Students Forgetting Materials for Lessons

Katherine said: Jul 15, 2014
Suzuki Association Member
75 posts

This seems to be becoming an increasingly common problem among my students in the past 2 months, perhaps summertime is the culprit. I have students coming to lesson at times with no Suzuki book, no assignment book or other materials. Of course the parent is along too, but regardless, items have been forgotten, or misplaced/accidentally left somewhere, etc.

Any suggestions on how to help students/parents get more organized?! I think I am about to send an e-mail to all suggesting they maintain a bag where all these items are placed and give their child responsibility for checking the bag before leaving for the lesson.

Liz Biswas said: Jul 15, 2014
Liz Biswas
Suzuki Association Member
Violin, Viola
Waterloo, ON
3 posts

Our Suzuki school did an order with a local screen printing company for music bags. Kids had the option of embroidering their names on the bag as well. Stuff doesn’t get forgotten as much these days. The bags are big enough for a folding stand and music folio.
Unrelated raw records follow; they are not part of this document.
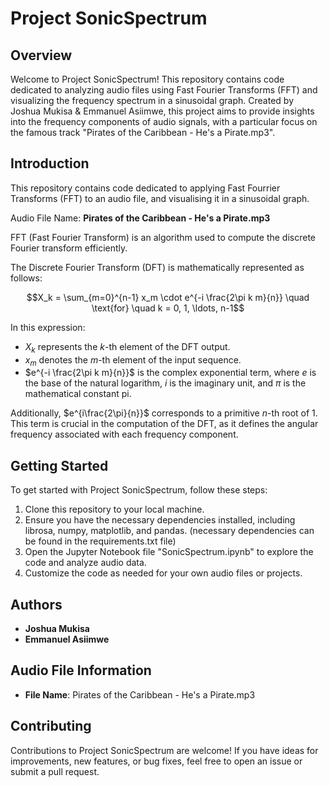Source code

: # Project SonicSpectrum

## Overview

Welcome to Project SonicSpectrum! This repository contains code dedicated to analyzing audio files using Fast Fourier Transforms (FFT) and visualizing the frequency spectrum in a sinusoidal graph. Created by Joshua Mukisa & Emmanuel Asiimwe, this project aims to provide insights into the frequency components of audio signals, with a particular focus on the famous track "Pirates of the Caribbean - He's a Pirate.mp3".

## Introduction

This repository contains code dedicated to applying Fast Fourrier Transforms (FFT) to an audio file, and visualising it in a sinusoidal graph.

Audio File Name: **Pirates of the Caribbean - He's a Pirate.mp3**

FFT (Fast Fourier Transform) is an algorithm used to compute the discrete Fourier transform efficiently.

The Discrete Fourier Transform (DFT) is mathematically represented as follows:

$$X_k = \sum_{m=0}^{n-1} x_m \cdot e^{-i \frac{2\pi k m}{n}} \quad \text{for} \quad k = 0, 1, \ldots, n-1$$

In this expression:

- $X_k$ represents the $k$-th element of the DFT output.
- $x_m$ denotes the $m$-th element of the input sequence.
- $e^{-i \frac{2\pi k m}{n}}$ is the complex exponential term, where $e$ is the base of the natural logarithm, $i$ is the imaginary unit, and $\pi$ is the mathematical constant pi.

Additionally, $e^{i\frac{2\pi}{n}}$ corresponds to a primitive $n$-th root of 1. This term is crucial in the computation of the DFT, as it defines the angular frequency associated with each frequency component.


## Getting Started

To get started with Project SonicSpectrum, follow these steps:

1. Clone this repository to your local machine.
2. Ensure you have the necessary dependencies installed, including librosa, numpy, matplotlib, and pandas. (necessary dependencies can be found in the requirements.txt file)
3. Open the Jupyter Notebook file "SonicSpectrum.ipynb" to explore the code and analyze audio data.
4. Customize the code as needed for your own audio files or projects.

## Authors

- **Joshua Mukisa**
- **Emmanuel Asiimwe**

## Audio File Information

- **File Name**: Pirates of the Caribbean - He's a Pirate.mp3

## Contributing

Contributions to Project SonicSpectrum are welcome! If you have ideas for improvements, new features, or bug fixes, feel free to open an issue or submit a pull request.
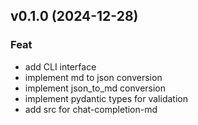 ## v0.1.0 (2024-12-28)

### Feat

- add CLI interface
- implement md to json conversion
- implement json_to_md conversion
- implement pydantic types for validation
- add src for chat-completion-md
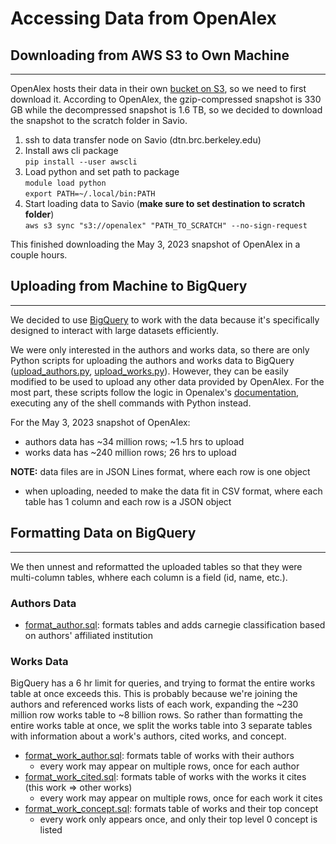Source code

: # Accessing Data from OpenAlex

## Downloading from AWS S3 to Own Machine

---

OpenAlex hosts their data in their own [bucket on S3], so we need to first download it. According to OpenAlex, the gzip-compressed snapshot is 330 GB while the decompressed snapshot is 1.6 TB, so we decided to download the snapshot to the scratch folder in Savio.

1. ssh to data transfer node on Savio (dtn.brc.berkeley.edu)
2. Install aws cli package  
   `pip install --user awscli`
3. Load python and set path to package  
   `module load python`  
   `export PATH=~/.local/bin:PATH`
4. Start loading data to Savio (**make sure to set destination to scratch folder**)  
   `aws s3 sync "s3://openalex" "PATH_TO_SCRATCH" --no-sign-request`

This finished downloading the May 3, 2023 snapshot of OpenAlex in a couple hours.

## Uploading from Machine to BigQuery

---

We decided to use [BigQuery] to work with the data because it's specifically designed to interact with large datasets efficiently.

We were only interested in the authors and works data, so there are only Python scripts for uploading the authors and works data to BigQuery ([upload_authors.py], [upload_works.py]). However, they can be easily modified to be used to upload any other data provided by OpenAlex. For the most part, these scripts follow the logic in Openalex's [documentation], executing any of the shell commands with Python instead.

For the May 3, 2023 snapshot of OpenAlex:

- authors data has ~34 million rows; ~1.5 hrs to upload
- works data has ~240 million rows; 26 hrs to upload

**NOTE:** data files are in JSON Lines format, where each row is one object

- when uploading, needed to make the data fit in CSV format, where each table has 1 column and each row is a JSON object

## Formatting Data on BigQuery

---

We then unnest and reformatted the uploaded tables so that they were multi-column tables, whhere each column is a field (id, name, etc.).

### Authors Data

- [format_author.sql]: formats tables and adds carnegie classification based on authors' affiliated institution

### Works Data

BigQuery has a 6 hr limit for queries, and trying to format the entire works table at once exceeds this. This is probably because we're joining the authors and referenced works lists of each work, expanding the ~230 million row works table to ~8 billion rows. So rather than formatting the entire works table at once, we split the works table into 3 separate tables with information about a work's authors, cited works, and concept.

- [format_work_author.sql]: formats table of works with their authors
  - every work may appear on multiple rows, once for each author
- [format_work_cited.sql]: formats table of works with the works it cites (this work => other works)
  - every work may appear on multiple rows, once for each work it cites
- [format_work_concept.sql]: formats table of works and their top concept
  - every work only appears once, and only their top level 0 concept is listed

[bucket on S3]: https://openalex.s3.amazonaws.com/browse.html
[BigQuery]: https://cloud.google.com/bigquery
[documentation]: https://docs.openalex.org/download-all-data/upload-to-your-database/load-to-a-data-warehouse
[upload_authors.py]: ../upload_works.py
[upload_works.py]: ../FHA_docs/savio_to_bigquery/upload_works.py
[format_author.sql]: ../FHA_docs/savio_to_bigquery/format_author.sql
[format_work_author.sql]: ../FHA_docs/savio_to_bigquery/format_work_author.sql
[format_work_cited.sql]: ../FHA_docs/savio_to_bigquery/format_work_cited.sql
[format_work_concept.sql]: ../FHA_docs/savio_to_bigquery/format_work_concept.sql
Gwen McKeithen said: Jul 16, 2014
Suzuki Association Member
Sonoma, CA
11 posts

Some teachers have a list of materials that the new family must collect before the first lesson. A tote bag dedicated to the music which needs to come to a lesson is on the list, along with the Suzuki book, reading curriculum, notepad or spiral notebook for taking notes, footstool, instrument, etc. Parents gather the materials during their observation period before they ever have a first lesson. The observation period is the time begin listening to the recording. Lessons may begin after all materials are collected.

The policy in my studio is that both parent and child check the bag to make sure everything is in the bag before coming to a lesson. This has worked better than having only the child or only the parent responsible for getting everything to the lesson. I don’t like to start a lesson making the parent or the young student wrong for not having all their materials. And while the reality is that not everyone gets to every lesson with everything that they need, mostly, they do.

Gwen McKeithen

Katherine said: Jul 16, 2014
Suzuki Association Member
75 posts

Thank you for your responses! A tote bag will be on my list from now on for new students. I guess it seemed obvious to me, so I never explicitly listed it. I do also like the idea of recommending that both check the bag, especially for kids under 10. Definitely agree it is not desirable to start off a lesson with anyone feeling to blame…and of course there are times when things are forgotten despite an organizational system.

Alexandra said: Jul 17, 2014
Alexandra Jacques
Suzuki Association Member
Mesa, AZ
35 posts

Having a bag for all of the supplies for lessons definitely helps, but things will still be forgotten. I do try to keep extra supplies on hand, such as sponge shoulder rests, rosin, paper for taking notes, etc. for this. I have noticed that some students tend to rely on the fact that I’ll let them borrow things in my studio during their lessons, and will come to lesson after lesson without their shoulder rest, for example. Maybe it doesn’t teach the student much about responsibility to have extra supplies for them to borrow during the lesson, but I’d rather that then have a student playing without a shoulder rest.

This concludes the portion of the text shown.